Records for the exercise:
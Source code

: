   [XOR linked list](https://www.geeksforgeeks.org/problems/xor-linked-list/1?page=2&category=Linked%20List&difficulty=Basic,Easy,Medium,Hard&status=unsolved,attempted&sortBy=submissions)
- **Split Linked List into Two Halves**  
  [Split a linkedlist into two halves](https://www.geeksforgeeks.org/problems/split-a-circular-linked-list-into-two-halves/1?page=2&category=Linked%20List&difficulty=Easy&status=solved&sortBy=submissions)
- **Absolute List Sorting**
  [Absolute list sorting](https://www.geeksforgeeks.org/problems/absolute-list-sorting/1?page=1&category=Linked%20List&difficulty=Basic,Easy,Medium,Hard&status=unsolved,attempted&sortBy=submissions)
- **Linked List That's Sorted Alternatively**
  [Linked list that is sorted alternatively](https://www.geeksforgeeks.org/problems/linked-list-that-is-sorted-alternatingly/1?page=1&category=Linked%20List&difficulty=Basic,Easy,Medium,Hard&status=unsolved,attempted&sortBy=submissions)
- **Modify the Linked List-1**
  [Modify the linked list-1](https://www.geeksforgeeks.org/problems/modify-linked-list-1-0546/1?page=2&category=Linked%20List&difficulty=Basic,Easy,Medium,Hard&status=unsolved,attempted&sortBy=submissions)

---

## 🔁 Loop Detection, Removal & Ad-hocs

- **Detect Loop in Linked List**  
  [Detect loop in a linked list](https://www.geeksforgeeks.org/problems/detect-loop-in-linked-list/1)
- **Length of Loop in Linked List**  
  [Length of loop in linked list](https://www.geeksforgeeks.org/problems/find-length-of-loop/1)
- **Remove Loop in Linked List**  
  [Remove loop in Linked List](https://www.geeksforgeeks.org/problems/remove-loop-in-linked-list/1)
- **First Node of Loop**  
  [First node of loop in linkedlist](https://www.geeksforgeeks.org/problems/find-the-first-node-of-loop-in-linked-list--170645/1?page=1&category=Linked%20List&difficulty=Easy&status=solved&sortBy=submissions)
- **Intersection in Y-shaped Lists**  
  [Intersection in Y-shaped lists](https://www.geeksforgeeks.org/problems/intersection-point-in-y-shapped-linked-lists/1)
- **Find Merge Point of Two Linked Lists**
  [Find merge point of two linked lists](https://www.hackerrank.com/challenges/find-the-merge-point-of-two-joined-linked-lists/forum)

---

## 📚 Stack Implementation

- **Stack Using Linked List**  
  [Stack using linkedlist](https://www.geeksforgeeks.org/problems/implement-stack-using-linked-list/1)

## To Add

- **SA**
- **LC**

Directions:
Give back exactly the lines starting at the one with "- **First Node of Loop**" and running to the end of the listing. Include both ends.

Answer for the task:
- **First Node of Loop**  
  [First node of loop in linkedlist](https://www.geeksforgeeks.org/problems/find-the-first-node-of-loop-in-linked-list--170645/1?page=1&category=Linked%20List&difficulty=Easy&status=solved&sortBy=submissions)
- **Intersection in Y-shaped Lists**  
  [Intersection in Y-shaped lists](https://www.geeksforgeeks.org/problems/intersection-point-in-y-shapped-linked-lists/1)
- **Find Merge Point of Two Linked Lists**
  [Find merge point of two linked lists](https://www.hackerrank.com/challenges/find-the-merge-point-of-two-joined-linked-lists/forum)

---

## 📚 Stack Implementation

- **Stack Using Linked List**  
  [Stack using linkedlist](https://www.geeksforgeeks.org/problems/implement-stack-using-linked-list/1)

## To Add

- **SA**
- **LC**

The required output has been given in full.